* Goal of the exercise
Only the lines below starting at the one containing "smr1qz2e8y9khey7dpvupz75sr97glxdn3hwn29d535lh4ckvef0w5ltx4hv83t" and ending at the one containing "smr1qp46c4tql7v8gzcjk9hq5aa52asqgqksd2c5v2nqektfjxhf5ud26llvzeu" belong in the answer, each copied exactly.

* Dataset records

== == ==

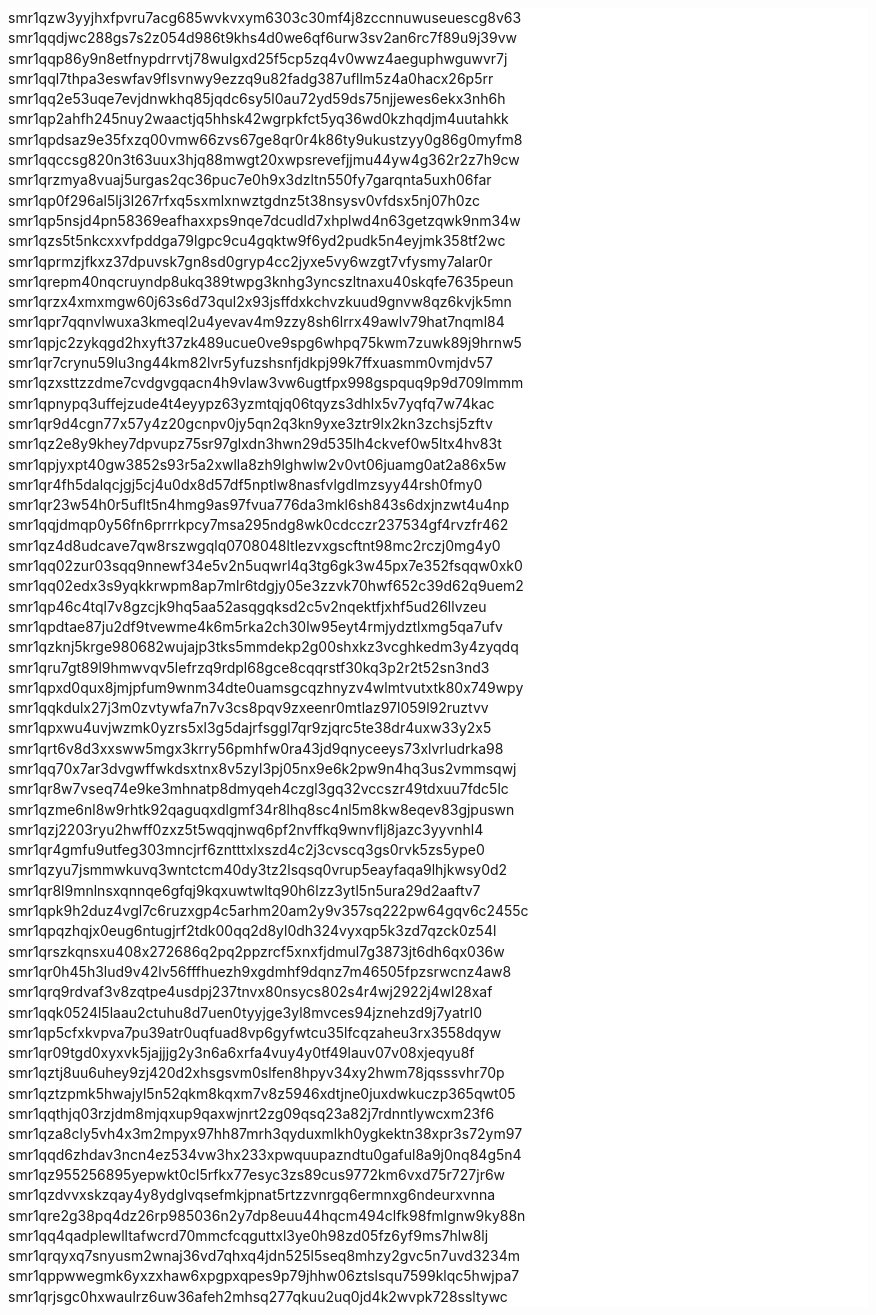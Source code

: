 smr1qzw3yyjhxfpvru7acg685wvkvxym6303c30mf4j8zccnnuwuseuescg8v63
smr1qqdjwc288gs7s2z054d986t9khs4d0we6qf6urw3sv2an6rc7f89u9j39vw
smr1qqp86y9n8etfnypdrrvtj78wulgxd25f5cp5zq4v0wwz4aeguphwguwvr7j
smr1qql7thpa3eswfav9flsvnwy9ezzq9u82fadg387ufllm5z4a0hacx26p5rr
smr1qq2e53uqe7evjdnwkhq85jqdc6sy5l0au72yd59ds75njjewes6ekx3nh6h
smr1qp2ahfh245nuy2waactjq5hhsk42wgrpkfct5yq36wd0kzhqdjm4uutahkk
smr1qpdsaz9e35fxzq00vmw66zvs67ge8qr0r4k86ty9ukustzyy0g86g0myfm8
smr1qqccsg820n3t63uux3hjq88mwgt20xwpsrevefjjmu44yw4g362r2z7h9cw
smr1qrzmya8vuaj5urgas2qc36puc7e0h9x3dzltn550fy7garqnta5uxh06far
smr1qp0f296al5lj3l267rfxq5sxmlxnwztgdnz5t38nsysv0vfdsx5nj07h0zc
smr1qp5nsjd4pn58369eafhaxxps9nqe7dcudld7xhplwd4n63getzqwk9nm34w
smr1qzs5t5nkcxxvfpddga79lgpc9cu4gqktw9f6yd2pudk5n4eyjmk358tf2wc
smr1qprmzjfkxz37dpuvsk7gn8sd0gryp4cc2jyxe5vy6wzgt7vfysmy7alar0r
smr1qrepm40nqcruyndp8ukq389twpg3knhg3yncszltnaxu40skqfe7635peun
smr1qrzx4xmxmgw60j63s6d73qul2x93jsffdxkchvzkuud9gnvw8qz6kvjk5mn
smr1qpr7qqnvlwuxa3kmeql2u4yevav4m9zzy8sh6lrrx49awlv79hat7nqml84
smr1qpjc2zykqgd2hxyft37zk489ucue0ve9spg6whpq75kwm7zuwk89j9hrnw5
smr1qr7crynu59lu3ng44km82lvr5yfuzshsnfjdkpj99k7ffxuasmm0vmjdv57
smr1qzxsttzzdme7cvdgvgqacn4h9vlaw3vw6ugtfpx998gspquq9p9d709lmmm
smr1qpnypq3uffejzude4t4eyypz63yzmtqjq06tqyzs3dhlx5v7yqfq7w74kac
smr1qr9d4cgn77x57y4z20gcnpv0jy5qn2q3kn9yxe3ztr9lx2kn3zchsj5zftv
smr1qz2e8y9khey7dpvupz75sr97glxdn3hwn29d535lh4ckvef0w5ltx4hv83t
smr1qpjyxpt40gw3852s93r5a2xwlla8zh9lghwlw2v0vt06juamg0at2a86x5w
smr1qr4fh5dalqcjgj5cj4u0dx8d57df5nptlw8nasfvlgdlmzsyy44rsh0fmy0
smr1qr23w54h0r5uflt5n4hmg9as97fvua776da3mkl6sh843s6dxjnzwt4u4np
smr1qqjdmqp0y56fn6prrrkpcy7msa295ndg8wk0cdcczr237534gf4rvzfr462
smr1qz4d8udcave7qw8rszwgqlq0708048ltlezvxgscftnt98mc2rczj0mg4y0
smr1qq02zur03sqq9nnewf34e5v2n5uqwrl4q3tg6gk3w45px7e352fsqqw0xk0
smr1qq02edx3s9yqkkrwpm8ap7mlr6tdgjy05e3zzvk70hwf652c39d62q9uem2
smr1qp46c4tql7v8gzcjk9hq5aa52asqgqksd2c5v2nqektfjxhf5ud26llvzeu
smr1qpdtae87ju2df9tvewme4k6m5rka2ch30lw95eyt4rmjydztlxmg5qa7ufv
smr1qzknj5krge980682wujajp3tks5mmdekp2g00shxkz3vcghkedm3y4zyqdq
smr1qru7gt89l9hmwvqv5lefrzq9rdpl68gce8cqqrstf30kq3p2r2t52sn3nd3
smr1qpxd0qux8jmjpfum9wnm34dte0uamsgcqzhnyzv4wlmtvutxtk80x749wpy
smr1qqkdulx27j3m0zvtywfa7n7v3cs8pqv9zxeenr0mtlaz97l059l92ruztvv
smr1qpxwu4uvjwzmk0yzrs5xl3g5dajrfsggl7qr9zjqrc5te38dr4uxw33y2x5
smr1qrt6v8d3xxsww5mgx3krry56pmhfw0ra43jd9qnyceeys73xlvrludrka98
smr1qq70x7ar3dvgwffwkdsxtnx8v5zyl3pj05nx9e6k2pw9n4hq3us2vmmsqwj
smr1qr8w7vseq74e9ke3mhnatp8dmyqeh4czgl3gq32vccszr49tdxuu7fdc5lc
smr1qzme6nl8w9rhtk92qaguqxdlgmf34r8lhq8sc4nl5m8kw8eqev83gjpuswn
smr1qzj2203ryu2hwff0zxz5t5wqqjnwq6pf2nvffkq9wnvflj8jazc3yyvnhl4
smr1qr4gmfu9utfeg303mncjrf6zntttxlxszd4c2j3cvscq3gs0rvk5zs5ype0
smr1qzyu7jsmmwkuvq3wntctcm40dy3tz2lsqsq0vrup5eayfaqa9lhjkwsy0d2
smr1qr8l9mnlnsxqnnqe6gfqj9kqxuwtwltq90h6lzz3ytl5n5ura29d2aaftv7
smr1qpk9h2duz4vgl7c6ruzxgp4c5arhm20am2y9v357sq222pw64gqv6c2455c
smr1qpqzhqjx0eug6ntugjrf2tdk00qq2d8yl0dh324vyxqp5k3zd7qzck0z54l
smr1qrszkqnsxu408x272686q2pq2ppzrcf5xnxfjdmul7g3873jt6dh6qx036w
smr1qr0h45h3lud9v42lv56fffhuezh9xgdmhf9dqnz7m46505fpzsrwcnz4aw8
smr1qrq9rdvaf3v8zqtpe4usdpj237tnvx80nsycs802s4r4wj2922j4wl28xaf
smr1qqk0524l5laau2ctuhu8d7uen0tyyjge3yl8mvces94jznehzd9j7yatrl0
smr1qp5cfxkvpva7pu39atr0uqfuad8vp6gyfwtcu35lfcqzaheu3rx3558dqyw
smr1qr09tgd0xyxvk5jajjjg2y3n6a6xrfa4vuy4y0tf49lauv07v08xjeqyu8f
smr1qztj8uu6uhey9zj420d2xhsgsvm0slfen8hpyv34xy2hwm78jqsssvhr70p
smr1qztzpmk5hwajyl5n52qkm8kqxm7v8z5946xdtjne0juxdwkuczp365qwt05
smr1qqthjq03rzjdm8mjqxup9qaxwjnrt2zg09qsq23a82j7rdnntlywcxm23f6
smr1qza8cly5vh4x3m2mpyx97hh87mrh3qyduxmlkh0ygkektn38xpr3s72ym97
smr1qqd6zhdav3ncn4ez534vw3hx233xpwquupazndtu0gaful8a9j0nq84g5n4
smr1qz955256895yepwkt0cl5rfkx77esyc3zs89cus9772km6vxd75r727jr6w
smr1qzdvvxskzqay4y8ydglvqsefmkjpnat5rtzzvnrgq6ermnxg6ndeurxvnna
smr1qre2g38pq4dz26rp985036n2y7dp8euu44hqcm494clfk98fmlgnw9ky88n
smr1qq4qadplewlltafwcrd70mmcfcqguttxl3ye0h98zd05fz6yf9ms7hlw8lj
smr1qrqyxq7snyusm2wnaj36vd7qhxq4jdn525l5seq8mhzy2gvc5n7uvd3234m
smr1qppwwegmk6yxzxhaw6xpgpxqpes9p79jhhw06ztslsqu7599klqc5hwjpa7
smr1qrjsgc0hxwaulrz6uw36afeh2mhsq277qkuu2uq0jd4k2wvpk728ssltywc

== == ==

* Output
smr1qz2e8y9khey7dpvupz75sr97glxdn3hwn29d535lh4ckvef0w5ltx4hv83t
smr1qpjyxpt40gw3852s93r5a2xwlla8zh9lghwlw2v0vt06juamg0at2a86x5w
smr1qr4fh5dalqcjgj5cj4u0dx8d57df5nptlw8nasfvlgdlmzsyy44rsh0fmy0
smr1qr23w54h0r5uflt5n4hmg9as97fvua776da3mkl6sh843s6dxjnzwt4u4np
smr1qqjdmqp0y56fn6prrrkpcy7msa295ndg8wk0cdcczr237534gf4rvzfr462
smr1qz4d8udcave7qw8rszwgqlq0708048ltlezvxgscftnt98mc2rczj0mg4y0
smr1qq02zur03sqq9nnewf34e5v2n5uqwrl4q3tg6gk3w45px7e352fsqqw0xk0
smr1qq02edx3s9yqkkrwpm8ap7mlr6tdgjy05e3zzvk70hwf652c39d62q9uem2
smr1qp46c4tql7v8gzcjk9hq5aa52asqgqksd2c5v2nqektfjxhf5ud26llvzeu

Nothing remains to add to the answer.